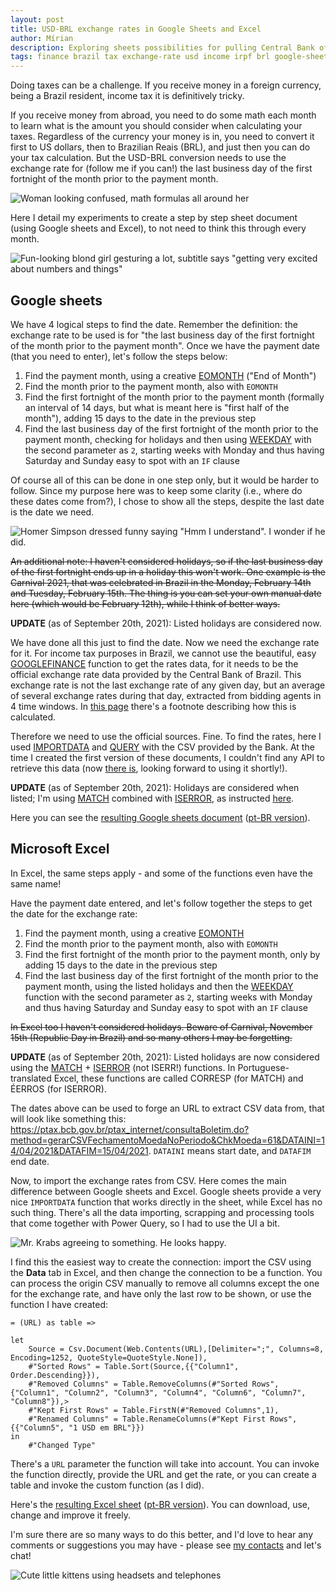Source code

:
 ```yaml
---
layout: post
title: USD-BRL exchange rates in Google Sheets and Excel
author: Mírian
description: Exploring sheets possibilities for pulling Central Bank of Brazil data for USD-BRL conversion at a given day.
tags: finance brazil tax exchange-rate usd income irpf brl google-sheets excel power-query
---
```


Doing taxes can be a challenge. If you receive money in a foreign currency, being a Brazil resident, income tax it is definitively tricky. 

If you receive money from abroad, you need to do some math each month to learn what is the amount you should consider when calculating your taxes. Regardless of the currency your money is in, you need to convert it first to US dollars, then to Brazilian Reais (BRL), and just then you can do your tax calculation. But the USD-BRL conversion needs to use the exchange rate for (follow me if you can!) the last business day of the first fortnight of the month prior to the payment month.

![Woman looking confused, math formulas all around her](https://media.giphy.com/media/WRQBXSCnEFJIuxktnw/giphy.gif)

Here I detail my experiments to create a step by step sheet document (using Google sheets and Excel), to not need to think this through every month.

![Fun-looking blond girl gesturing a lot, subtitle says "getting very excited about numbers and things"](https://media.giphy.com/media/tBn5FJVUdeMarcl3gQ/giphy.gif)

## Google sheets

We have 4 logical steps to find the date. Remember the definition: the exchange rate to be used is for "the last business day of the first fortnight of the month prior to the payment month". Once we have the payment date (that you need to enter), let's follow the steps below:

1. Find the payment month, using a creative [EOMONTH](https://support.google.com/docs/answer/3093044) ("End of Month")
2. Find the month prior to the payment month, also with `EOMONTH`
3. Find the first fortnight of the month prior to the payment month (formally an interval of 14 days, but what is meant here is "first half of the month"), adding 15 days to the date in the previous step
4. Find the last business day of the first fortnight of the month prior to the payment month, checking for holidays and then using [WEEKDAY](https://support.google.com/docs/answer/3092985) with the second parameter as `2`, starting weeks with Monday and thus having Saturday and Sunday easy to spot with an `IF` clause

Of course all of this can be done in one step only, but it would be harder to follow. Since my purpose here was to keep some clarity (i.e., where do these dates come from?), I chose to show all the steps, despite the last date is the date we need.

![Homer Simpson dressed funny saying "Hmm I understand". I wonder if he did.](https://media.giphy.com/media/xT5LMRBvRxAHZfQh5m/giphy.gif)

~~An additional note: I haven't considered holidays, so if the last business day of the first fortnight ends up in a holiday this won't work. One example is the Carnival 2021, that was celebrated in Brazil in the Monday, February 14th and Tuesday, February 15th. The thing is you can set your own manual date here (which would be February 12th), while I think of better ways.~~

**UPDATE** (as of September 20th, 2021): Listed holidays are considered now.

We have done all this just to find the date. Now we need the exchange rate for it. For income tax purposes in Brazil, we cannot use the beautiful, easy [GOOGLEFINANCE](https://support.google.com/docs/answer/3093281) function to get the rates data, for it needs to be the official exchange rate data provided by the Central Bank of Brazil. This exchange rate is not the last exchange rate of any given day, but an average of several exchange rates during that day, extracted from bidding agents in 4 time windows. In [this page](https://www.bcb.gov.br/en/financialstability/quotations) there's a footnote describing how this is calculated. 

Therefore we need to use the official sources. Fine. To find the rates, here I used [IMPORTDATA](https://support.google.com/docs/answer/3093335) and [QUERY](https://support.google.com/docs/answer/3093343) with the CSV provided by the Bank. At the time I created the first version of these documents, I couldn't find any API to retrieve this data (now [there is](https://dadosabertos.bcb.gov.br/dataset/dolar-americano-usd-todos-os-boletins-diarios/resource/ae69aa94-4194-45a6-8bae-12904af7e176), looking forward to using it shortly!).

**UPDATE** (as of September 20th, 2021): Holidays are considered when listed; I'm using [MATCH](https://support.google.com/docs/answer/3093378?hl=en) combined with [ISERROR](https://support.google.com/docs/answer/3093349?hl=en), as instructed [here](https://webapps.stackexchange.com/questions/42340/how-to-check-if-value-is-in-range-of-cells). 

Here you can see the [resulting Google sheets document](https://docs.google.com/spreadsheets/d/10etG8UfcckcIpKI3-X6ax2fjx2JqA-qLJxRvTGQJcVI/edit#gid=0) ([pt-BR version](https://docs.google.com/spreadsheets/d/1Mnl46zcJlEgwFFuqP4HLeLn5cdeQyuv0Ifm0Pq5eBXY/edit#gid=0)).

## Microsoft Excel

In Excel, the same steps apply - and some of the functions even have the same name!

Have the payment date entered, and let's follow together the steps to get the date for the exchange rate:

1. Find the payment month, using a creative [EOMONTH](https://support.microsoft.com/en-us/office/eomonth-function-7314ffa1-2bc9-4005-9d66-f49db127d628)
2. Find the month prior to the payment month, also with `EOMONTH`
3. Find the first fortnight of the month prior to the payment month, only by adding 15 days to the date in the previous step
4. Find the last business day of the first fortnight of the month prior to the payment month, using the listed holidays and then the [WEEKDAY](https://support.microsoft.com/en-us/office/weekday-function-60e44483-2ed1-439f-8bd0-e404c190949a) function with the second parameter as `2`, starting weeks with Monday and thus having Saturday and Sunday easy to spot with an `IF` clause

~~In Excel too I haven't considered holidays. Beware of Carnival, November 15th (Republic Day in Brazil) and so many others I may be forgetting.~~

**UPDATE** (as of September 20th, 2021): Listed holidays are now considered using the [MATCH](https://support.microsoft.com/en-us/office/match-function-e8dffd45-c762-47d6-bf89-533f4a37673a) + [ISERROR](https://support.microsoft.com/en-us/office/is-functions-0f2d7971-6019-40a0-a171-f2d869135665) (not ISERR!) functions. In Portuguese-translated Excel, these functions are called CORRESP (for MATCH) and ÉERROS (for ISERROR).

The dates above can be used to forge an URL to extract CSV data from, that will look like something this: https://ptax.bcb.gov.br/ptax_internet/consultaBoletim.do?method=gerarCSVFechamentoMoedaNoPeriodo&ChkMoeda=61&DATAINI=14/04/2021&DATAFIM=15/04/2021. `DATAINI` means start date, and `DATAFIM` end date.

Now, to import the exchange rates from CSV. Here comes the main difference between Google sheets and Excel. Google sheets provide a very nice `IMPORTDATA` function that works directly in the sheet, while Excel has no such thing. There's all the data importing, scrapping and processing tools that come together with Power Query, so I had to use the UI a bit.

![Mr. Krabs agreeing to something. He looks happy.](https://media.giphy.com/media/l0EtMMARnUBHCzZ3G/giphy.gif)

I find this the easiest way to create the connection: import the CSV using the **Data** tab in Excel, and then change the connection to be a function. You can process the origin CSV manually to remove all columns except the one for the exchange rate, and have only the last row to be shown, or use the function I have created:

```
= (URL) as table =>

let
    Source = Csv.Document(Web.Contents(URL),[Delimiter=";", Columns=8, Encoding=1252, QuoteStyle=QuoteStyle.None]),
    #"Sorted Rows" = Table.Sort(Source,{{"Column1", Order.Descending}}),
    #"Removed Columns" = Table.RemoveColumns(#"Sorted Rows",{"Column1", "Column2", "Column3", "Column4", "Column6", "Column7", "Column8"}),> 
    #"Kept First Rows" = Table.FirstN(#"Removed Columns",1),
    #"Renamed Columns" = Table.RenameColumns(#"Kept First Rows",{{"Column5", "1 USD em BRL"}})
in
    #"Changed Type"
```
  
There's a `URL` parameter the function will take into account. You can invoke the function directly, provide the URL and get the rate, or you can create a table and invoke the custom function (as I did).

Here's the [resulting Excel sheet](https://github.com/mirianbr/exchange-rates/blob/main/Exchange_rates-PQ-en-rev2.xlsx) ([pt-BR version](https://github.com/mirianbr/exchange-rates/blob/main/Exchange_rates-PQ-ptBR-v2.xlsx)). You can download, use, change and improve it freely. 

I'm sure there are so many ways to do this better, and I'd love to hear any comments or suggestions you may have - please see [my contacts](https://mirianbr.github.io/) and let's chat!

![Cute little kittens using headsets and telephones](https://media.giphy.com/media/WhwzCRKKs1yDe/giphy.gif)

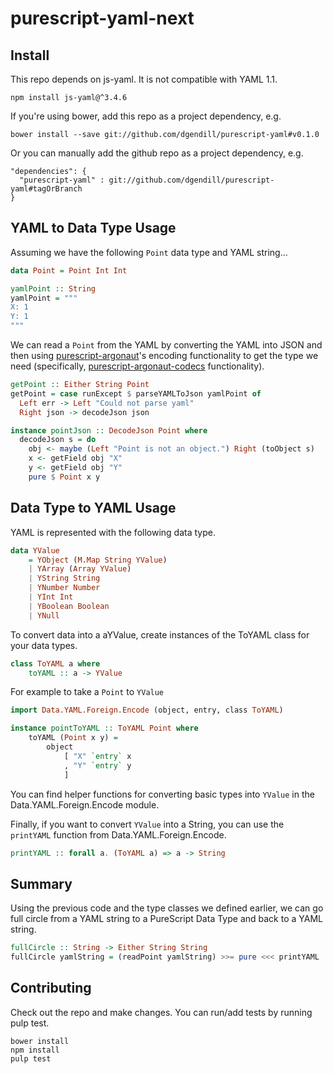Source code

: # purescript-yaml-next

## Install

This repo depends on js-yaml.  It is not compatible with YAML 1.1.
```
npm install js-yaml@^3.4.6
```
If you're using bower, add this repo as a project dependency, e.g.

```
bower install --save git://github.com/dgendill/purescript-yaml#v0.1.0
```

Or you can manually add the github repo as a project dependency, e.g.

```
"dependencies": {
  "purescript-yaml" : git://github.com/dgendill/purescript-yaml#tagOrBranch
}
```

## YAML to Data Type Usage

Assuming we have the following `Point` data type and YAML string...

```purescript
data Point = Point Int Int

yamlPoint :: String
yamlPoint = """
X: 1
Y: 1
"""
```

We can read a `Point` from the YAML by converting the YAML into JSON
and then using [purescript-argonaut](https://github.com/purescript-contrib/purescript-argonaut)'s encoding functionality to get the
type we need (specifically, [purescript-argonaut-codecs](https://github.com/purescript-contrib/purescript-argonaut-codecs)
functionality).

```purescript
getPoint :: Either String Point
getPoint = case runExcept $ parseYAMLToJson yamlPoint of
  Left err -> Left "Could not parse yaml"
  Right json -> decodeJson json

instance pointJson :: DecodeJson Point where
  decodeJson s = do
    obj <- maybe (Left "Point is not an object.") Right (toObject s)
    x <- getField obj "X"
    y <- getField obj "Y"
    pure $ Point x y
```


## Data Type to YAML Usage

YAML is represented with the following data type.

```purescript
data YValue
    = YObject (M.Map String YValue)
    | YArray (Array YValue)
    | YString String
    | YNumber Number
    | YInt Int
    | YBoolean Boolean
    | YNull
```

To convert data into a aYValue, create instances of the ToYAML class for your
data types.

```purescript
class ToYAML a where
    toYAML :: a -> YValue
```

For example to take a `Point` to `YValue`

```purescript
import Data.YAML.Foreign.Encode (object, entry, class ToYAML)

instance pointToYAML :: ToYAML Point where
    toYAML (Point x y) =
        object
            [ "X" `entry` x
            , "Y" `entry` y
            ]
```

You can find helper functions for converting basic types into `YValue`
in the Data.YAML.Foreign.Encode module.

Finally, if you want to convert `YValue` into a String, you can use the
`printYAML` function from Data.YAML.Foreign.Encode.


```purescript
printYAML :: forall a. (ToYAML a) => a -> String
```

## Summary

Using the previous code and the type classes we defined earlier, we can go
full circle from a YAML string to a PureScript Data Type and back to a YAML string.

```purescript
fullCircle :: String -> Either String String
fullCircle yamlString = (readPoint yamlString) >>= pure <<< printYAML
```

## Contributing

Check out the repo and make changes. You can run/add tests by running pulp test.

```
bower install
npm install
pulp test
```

* _Exercise details_
Copy every line from the entries that contains the word "Removed".

* _Result for this exercise_
    #"Removed Columns" = Table.RemoveColumns(#"Sorted Rows",{"Column1", "Column2", "Column3", "Column4", "Column6", "Column7", "Column8"}),> 
    #"Kept First Rows" = Table.FirstN(#"Removed Columns",1),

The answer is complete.